* Instructions to follow: Scan the lines below and report each one containing "readme" by copying it.

* Rendered images with source text:
....
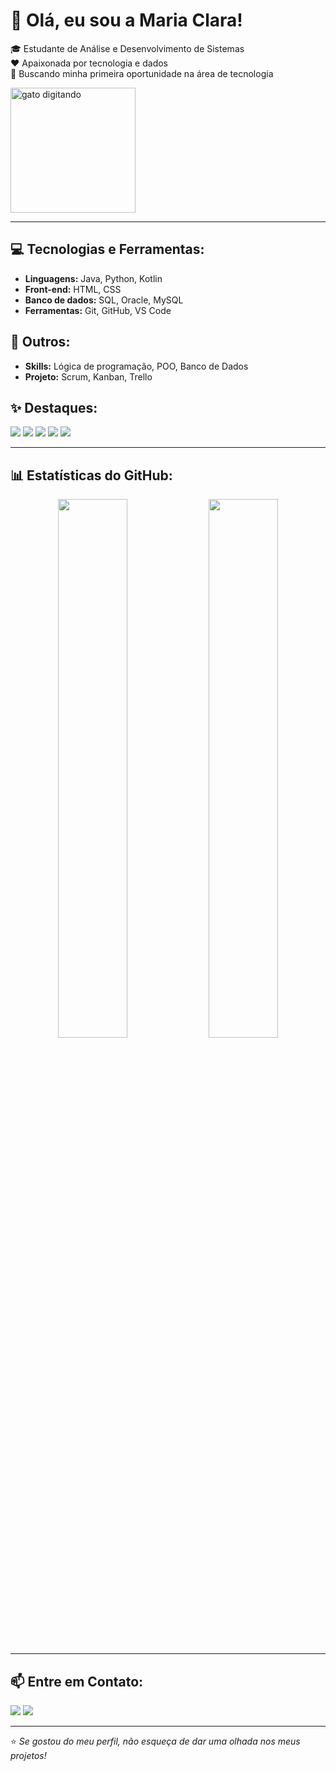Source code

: <h1>👋 Olá, eu sou a Maria Clara!</h1>

<p>
🎓 Estudante de Análise e Desenvolvimento de Sistemas <br>
❤️ Apaixonada por tecnologia e dados <br>
🚀 Buscando minha primeira oportunidade na área de tecnologia
</p>

<img src="https://media.giphy.com/media/lJNoBCvQYp7nq/giphy.gif" alt="gato digitando" width="200px">


---

## 💻 Tecnologias e Ferramentas:
- **Linguagens:** Java, Python, Kotlin
- **Front-end:** HTML, CSS
- **Banco de dados:** SQL, Oracle, MySQL
- **Ferramentas:** Git, GitHub, VS Code

## 🫡 Outros:
- **Skills:** Lógica de programação, POO, Banco de Dados
- **Projeto:** Scrum, Kanban, Trello

## ✨ Destaques:
<p align="left">
  <img src="https://img.shields.io/badge/Java-007396?style=for-the-badge&logo=openjdk&logoColor=white">
  <img src="https://img.shields.io/badge/SQL-4479A1?style=for-the-badge&logo=database&logoColor=white">
  <img src="https://img.shields.io/badge/Lógica%20de%20Programação-00A896?style=for-the-badge&logo=code&logoColor=white">
  <img src="https://img.shields.io/badge/Banco%20de%20Dados-1B4F72?style=for-the-badge&logo=database&logoColor=white">
  <img src="https://img.shields.io/badge/Scrum-5E60CE?style=for-the-badge&logo=scrumalliance&logoColor=white">
</p>

---

<!--
## 📂 Projetos em Destaque:
📌 **[Projeto 1](link-do-repositorio)** - Pequena descrição do que faz.  
📌 **[Projeto 2](link-do-repositorio)** - Pequena descrição do que faz.  
📌 **[Projeto 3](link-do-repositorio)** - Pequena descrição do que faz.  

---
-->

## 📊 Estatísticas do GitHub:
<p align="center">
  <img width="47%" src="https://github-readme-stats.vercel.app/api?username=MahhPaiva&show_icons=true&theme=tokyonight" />
  <img width="47%" src="https://github-readme-stats.vercel.app/api/top-langs/?username=MahhPaiva&layout=compact&theme=tokyonight" />
</p>

---

## 📫 Entre em Contato:
<p align="left">
  <a href="mailto:mariappaiva246@gmail.com"><img src="https://img.shields.io/badge/Gmail-D14836?style=for-the-badge&logo=gmail&logoColor=white"></a>
  <a href="https://www.linkedin.com/in/maria-clara-paiva-431808314/"><img src="https://img.shields.io/badge/-LinkedIn-blue?style=for-the-badge&logo=linkedin"></a>
</p>

---
⭐ *Se gostou do meu perfil, não esqueça de dar uma olhada nos meus projetos!*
....
* Worked solution:
  <img width="47%" src="https://github-readme-stats.vercel.app/api?username=MahhPaiva&show_icons=true&theme=tokyonight" />
  <img width="47%" src="https://github-readme-stats.vercel.app/api/top-langs/?username=MahhPaiva&layout=compact&theme=tokyonight" />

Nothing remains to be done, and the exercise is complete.